As far as the dust goes, if you have the plate in an open shop, you can hardly stop that. That's one reason I asked about a cover. Not really a nice wooden top like you are doing, but I was thinking of something just to keep it clean. Yours will do that as well. Dust is your enemy though, so you should wipe it down before you use it. That's about all you can do in an open environment. 

Realistically, being level is secondary (by far) to having it certified and lapped flat to whatever specification needed. Or at least lapped. In a home shop, a cert isn't all that useful, unless you do commercial work where you have to keep records of all calibrations. Granted, having it level makes some things easier, but it isn't absolutely necessary. And 0.0002/12" should be more than adequate. And if it's on casters ad gets moved, that's out the window anyway.


----------



## astjp2 (Dec 27, 2013)

Does it hurt the plate if I use shop air to blow off the dust?  Wiping it down just does not seem to work, if I take my hand and wipe it after using a rag, I still feel grit.  Tim


----------



## Tony Wells (Dec 27, 2013)

No. If your shop air isn't dry, you will be adding moisture/oil to the surface. Odd as is may sound, if the dust really bothers you, use a Swiffer or equivalent.


----------



## Ray C (Dec 27, 2013)

It occurs to me that blowing air on something is a good way to build-up the static charge.  In the right environment, that will make your dust problem worse.  And BTW, I don't have a plate as big as yours but, it's almost impossible to run your hand over it and not feel something.

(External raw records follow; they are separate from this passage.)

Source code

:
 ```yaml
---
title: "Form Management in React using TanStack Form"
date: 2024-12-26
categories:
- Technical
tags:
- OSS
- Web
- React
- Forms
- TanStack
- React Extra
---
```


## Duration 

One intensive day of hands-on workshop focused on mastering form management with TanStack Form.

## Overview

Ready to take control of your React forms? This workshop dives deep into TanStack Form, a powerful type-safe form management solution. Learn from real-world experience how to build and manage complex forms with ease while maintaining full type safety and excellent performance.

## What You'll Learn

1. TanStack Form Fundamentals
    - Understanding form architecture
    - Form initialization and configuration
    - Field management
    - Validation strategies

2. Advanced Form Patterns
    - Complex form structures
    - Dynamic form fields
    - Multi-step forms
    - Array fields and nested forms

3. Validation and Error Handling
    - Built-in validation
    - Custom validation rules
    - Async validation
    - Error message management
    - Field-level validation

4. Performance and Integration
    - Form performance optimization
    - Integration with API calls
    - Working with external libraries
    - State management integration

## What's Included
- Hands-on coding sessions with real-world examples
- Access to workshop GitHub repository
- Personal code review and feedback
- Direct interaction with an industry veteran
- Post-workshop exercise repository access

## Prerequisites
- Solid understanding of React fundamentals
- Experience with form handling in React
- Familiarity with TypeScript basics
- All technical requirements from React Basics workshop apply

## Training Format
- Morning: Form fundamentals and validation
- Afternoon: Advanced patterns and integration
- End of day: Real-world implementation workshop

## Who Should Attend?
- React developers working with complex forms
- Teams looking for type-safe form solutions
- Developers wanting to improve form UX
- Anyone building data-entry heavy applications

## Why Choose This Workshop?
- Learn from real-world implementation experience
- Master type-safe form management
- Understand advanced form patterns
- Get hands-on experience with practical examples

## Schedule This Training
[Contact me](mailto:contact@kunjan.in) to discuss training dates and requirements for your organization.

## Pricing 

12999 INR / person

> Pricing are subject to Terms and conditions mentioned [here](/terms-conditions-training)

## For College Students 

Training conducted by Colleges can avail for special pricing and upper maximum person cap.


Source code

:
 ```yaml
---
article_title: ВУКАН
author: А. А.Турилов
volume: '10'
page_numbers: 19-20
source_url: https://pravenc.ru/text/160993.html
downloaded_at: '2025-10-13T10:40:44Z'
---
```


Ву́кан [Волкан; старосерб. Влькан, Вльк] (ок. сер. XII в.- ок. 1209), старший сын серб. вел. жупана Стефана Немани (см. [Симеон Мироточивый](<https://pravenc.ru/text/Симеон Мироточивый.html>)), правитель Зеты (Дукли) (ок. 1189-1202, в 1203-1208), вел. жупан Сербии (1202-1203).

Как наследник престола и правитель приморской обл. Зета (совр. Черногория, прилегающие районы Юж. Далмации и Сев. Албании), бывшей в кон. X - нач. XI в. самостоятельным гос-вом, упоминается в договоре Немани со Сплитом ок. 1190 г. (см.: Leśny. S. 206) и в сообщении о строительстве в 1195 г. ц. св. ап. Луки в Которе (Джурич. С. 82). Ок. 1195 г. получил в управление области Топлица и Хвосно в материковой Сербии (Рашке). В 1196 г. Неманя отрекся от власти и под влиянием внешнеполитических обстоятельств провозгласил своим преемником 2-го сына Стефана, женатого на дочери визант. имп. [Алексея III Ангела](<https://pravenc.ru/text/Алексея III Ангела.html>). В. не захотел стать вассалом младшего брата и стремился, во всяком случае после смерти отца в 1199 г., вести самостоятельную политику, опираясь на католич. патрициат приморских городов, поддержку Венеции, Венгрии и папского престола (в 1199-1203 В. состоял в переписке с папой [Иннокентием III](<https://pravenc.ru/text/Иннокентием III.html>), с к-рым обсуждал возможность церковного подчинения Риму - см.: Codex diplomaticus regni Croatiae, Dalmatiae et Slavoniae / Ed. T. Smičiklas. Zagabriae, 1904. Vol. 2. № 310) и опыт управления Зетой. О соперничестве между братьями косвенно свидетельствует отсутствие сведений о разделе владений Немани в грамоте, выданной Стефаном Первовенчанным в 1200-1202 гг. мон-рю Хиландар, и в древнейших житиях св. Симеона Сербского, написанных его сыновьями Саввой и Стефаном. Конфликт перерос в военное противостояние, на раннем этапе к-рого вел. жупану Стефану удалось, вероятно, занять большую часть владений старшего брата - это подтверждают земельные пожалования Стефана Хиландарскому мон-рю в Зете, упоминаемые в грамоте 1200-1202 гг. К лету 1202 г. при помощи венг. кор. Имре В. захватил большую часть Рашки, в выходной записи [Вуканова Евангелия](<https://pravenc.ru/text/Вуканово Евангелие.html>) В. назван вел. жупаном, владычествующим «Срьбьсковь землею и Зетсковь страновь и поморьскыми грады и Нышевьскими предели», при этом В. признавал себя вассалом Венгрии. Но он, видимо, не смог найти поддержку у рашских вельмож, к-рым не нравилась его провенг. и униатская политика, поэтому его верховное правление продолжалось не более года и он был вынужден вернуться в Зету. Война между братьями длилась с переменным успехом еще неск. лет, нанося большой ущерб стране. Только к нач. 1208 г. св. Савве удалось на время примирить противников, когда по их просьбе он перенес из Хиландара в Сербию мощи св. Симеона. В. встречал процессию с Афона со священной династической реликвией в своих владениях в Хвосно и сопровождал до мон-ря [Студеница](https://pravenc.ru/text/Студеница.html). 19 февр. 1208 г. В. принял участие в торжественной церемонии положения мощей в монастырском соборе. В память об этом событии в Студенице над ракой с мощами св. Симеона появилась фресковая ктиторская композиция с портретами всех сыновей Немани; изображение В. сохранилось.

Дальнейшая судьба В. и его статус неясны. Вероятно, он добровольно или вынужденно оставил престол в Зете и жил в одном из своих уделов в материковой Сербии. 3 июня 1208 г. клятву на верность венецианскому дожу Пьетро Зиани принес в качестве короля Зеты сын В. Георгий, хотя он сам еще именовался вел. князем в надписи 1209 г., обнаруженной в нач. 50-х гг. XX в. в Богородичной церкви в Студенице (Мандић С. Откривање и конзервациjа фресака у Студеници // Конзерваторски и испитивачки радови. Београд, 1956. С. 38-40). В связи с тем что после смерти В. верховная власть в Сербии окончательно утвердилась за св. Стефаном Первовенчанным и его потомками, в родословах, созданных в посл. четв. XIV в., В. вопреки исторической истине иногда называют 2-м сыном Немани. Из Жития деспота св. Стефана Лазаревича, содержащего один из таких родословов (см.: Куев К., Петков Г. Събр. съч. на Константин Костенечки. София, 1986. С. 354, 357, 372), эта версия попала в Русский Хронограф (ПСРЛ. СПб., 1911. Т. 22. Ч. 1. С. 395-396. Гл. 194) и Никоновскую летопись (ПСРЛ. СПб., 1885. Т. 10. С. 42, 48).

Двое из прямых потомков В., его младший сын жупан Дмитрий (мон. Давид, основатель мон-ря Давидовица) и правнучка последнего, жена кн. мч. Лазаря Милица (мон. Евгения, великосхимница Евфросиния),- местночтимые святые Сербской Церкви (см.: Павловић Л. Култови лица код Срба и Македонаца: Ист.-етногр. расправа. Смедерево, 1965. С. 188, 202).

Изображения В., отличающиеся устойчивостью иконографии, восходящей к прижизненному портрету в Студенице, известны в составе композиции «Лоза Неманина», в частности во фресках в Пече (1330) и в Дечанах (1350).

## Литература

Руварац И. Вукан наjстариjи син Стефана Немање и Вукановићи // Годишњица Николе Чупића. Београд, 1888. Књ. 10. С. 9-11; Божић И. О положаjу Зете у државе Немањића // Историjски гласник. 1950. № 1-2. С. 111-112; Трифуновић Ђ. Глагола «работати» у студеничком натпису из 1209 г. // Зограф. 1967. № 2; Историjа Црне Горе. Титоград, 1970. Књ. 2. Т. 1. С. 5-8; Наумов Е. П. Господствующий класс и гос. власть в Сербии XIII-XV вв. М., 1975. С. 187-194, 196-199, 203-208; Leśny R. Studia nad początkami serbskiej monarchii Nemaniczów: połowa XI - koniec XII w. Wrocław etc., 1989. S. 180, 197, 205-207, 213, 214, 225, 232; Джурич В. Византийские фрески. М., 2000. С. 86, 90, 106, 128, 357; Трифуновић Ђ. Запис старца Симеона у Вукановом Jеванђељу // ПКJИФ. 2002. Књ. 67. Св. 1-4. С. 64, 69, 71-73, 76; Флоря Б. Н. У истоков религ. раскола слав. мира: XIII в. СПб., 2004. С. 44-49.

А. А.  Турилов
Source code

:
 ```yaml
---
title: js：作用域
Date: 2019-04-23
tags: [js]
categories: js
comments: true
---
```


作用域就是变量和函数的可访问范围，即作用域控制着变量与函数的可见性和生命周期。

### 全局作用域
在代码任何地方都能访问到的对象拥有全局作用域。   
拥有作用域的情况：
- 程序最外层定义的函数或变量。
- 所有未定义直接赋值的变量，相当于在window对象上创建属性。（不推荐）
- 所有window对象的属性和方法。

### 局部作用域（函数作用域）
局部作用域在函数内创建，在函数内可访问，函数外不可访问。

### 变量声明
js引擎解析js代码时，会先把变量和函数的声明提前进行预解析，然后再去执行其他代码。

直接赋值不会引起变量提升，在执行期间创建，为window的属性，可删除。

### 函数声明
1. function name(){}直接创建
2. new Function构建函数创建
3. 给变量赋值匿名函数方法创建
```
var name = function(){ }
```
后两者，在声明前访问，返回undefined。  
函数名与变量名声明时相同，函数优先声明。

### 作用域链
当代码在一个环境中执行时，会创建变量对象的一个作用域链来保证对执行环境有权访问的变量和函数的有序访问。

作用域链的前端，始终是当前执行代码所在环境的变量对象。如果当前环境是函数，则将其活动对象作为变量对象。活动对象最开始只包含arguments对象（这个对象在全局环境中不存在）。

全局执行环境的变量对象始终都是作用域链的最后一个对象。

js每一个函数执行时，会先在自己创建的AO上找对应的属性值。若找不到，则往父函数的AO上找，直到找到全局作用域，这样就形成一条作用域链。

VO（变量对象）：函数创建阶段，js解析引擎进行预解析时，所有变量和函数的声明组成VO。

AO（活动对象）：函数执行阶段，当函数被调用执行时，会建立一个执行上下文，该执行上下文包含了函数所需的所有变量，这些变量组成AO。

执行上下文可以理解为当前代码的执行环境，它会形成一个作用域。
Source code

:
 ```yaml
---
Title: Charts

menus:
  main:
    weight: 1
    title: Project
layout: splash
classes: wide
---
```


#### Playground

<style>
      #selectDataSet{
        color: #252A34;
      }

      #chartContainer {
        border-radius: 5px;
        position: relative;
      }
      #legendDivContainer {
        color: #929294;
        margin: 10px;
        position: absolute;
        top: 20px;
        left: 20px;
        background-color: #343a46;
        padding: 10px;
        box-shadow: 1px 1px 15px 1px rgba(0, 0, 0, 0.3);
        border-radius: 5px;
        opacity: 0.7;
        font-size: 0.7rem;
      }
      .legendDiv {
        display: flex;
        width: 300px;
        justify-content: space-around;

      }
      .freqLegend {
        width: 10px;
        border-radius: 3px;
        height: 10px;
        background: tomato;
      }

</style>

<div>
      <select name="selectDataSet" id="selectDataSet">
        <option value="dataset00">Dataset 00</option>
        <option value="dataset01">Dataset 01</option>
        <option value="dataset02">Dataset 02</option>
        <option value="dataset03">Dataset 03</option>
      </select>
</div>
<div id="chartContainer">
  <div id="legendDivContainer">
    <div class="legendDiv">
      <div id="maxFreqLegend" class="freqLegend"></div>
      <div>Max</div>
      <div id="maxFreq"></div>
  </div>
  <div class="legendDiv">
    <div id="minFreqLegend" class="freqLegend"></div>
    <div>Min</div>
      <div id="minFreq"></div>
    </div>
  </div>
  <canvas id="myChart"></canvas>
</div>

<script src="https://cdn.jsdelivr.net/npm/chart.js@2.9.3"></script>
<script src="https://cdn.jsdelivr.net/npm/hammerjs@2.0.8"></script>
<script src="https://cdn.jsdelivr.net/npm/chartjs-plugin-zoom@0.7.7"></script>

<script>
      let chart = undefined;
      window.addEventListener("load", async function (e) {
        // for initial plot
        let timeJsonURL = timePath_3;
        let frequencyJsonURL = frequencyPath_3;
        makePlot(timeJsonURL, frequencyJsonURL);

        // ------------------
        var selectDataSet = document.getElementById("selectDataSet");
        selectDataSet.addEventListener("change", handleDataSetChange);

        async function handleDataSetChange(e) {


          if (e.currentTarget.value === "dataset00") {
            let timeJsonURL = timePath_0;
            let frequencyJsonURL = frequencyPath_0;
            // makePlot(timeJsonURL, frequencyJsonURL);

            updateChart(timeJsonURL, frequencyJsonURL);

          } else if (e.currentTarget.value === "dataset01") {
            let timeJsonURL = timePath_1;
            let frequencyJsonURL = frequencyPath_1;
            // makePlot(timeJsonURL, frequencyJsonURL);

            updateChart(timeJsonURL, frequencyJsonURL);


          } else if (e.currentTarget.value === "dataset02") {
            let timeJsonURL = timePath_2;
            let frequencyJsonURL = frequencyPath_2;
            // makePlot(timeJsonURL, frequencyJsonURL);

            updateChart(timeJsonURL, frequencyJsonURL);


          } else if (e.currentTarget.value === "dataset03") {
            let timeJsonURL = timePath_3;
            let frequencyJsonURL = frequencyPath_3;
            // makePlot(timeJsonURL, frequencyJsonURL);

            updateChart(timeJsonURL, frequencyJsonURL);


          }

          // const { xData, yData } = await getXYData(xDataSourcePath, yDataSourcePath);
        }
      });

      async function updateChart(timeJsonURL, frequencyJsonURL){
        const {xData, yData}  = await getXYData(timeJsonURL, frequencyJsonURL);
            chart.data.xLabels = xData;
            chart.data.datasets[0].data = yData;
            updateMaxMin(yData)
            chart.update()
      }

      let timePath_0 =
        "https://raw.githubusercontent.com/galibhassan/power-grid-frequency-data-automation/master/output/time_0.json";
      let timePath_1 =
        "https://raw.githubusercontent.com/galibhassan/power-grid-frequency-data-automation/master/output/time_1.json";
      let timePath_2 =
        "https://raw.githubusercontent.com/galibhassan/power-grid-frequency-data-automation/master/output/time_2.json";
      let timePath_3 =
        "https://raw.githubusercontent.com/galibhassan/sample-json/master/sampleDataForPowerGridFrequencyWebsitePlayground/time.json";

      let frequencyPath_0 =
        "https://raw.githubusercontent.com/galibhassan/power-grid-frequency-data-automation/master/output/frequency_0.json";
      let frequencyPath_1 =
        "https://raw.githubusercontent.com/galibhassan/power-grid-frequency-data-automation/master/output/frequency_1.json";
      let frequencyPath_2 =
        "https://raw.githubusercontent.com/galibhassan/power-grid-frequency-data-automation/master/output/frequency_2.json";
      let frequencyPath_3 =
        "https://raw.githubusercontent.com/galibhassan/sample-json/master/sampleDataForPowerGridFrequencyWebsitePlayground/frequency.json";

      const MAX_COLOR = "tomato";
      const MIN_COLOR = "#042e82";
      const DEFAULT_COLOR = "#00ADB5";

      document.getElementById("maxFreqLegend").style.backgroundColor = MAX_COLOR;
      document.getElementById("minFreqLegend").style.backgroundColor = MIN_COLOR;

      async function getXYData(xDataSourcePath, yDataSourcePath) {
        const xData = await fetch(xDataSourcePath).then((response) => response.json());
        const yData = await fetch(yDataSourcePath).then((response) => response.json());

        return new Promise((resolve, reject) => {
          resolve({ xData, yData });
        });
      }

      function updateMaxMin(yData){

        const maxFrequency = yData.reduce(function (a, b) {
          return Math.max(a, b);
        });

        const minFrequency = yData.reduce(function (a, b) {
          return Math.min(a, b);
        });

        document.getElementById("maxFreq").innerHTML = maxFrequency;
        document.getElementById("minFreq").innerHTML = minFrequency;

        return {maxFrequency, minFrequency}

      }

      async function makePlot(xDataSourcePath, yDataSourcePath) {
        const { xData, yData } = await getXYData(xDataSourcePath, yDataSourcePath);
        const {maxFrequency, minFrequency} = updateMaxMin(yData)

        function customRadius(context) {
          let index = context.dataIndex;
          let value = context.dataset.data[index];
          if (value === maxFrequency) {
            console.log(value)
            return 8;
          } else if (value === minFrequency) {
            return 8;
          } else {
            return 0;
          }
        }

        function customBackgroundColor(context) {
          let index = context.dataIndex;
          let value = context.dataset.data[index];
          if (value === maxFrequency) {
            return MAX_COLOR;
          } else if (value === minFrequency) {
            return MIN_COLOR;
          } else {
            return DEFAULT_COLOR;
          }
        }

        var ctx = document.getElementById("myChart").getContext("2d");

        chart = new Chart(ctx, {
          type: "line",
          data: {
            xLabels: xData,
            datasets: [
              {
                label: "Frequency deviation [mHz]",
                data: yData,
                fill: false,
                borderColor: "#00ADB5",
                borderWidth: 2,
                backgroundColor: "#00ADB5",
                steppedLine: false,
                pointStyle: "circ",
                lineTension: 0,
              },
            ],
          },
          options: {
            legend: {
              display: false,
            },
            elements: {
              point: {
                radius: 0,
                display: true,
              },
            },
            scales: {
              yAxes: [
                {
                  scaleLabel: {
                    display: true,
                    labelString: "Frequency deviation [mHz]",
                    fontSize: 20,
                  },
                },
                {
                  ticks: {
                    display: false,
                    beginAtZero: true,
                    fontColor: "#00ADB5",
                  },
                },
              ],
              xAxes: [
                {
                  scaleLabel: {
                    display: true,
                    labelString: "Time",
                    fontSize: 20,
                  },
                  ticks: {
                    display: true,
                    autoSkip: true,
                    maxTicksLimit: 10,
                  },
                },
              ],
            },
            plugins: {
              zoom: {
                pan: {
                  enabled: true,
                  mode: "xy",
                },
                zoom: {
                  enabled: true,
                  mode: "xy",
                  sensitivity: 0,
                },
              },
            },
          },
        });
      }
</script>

Anyhow, whenever I use it, I'm not too concerned about minor flecks of dust...  It's a fact of life and for the most part, I don't recall measurements ever being wildly off based on the stuff I do...


Ray


----------



## astjp2 (Dec 27, 2013)

I will try a microfiber cloth and some more of the Dychem cleaner.  I am just worried about when I am scraping that the debris will scratch my amateur work....anic:


----------



## Tony Wells (Dec 27, 2013)

I really wouldn't stress over it. In an open shop, you will never get rid of airborne particles. And truthfully, nothing that is likely to settle on your plate will be hard enough to damage either the plate itself or the work. That is, unless you are running a dry grinding operation in the shop. THAT'S what covers are for, to be sure. Wipe it down just prior to a test if you must, but really, I wouldn't worry about it too much.


----------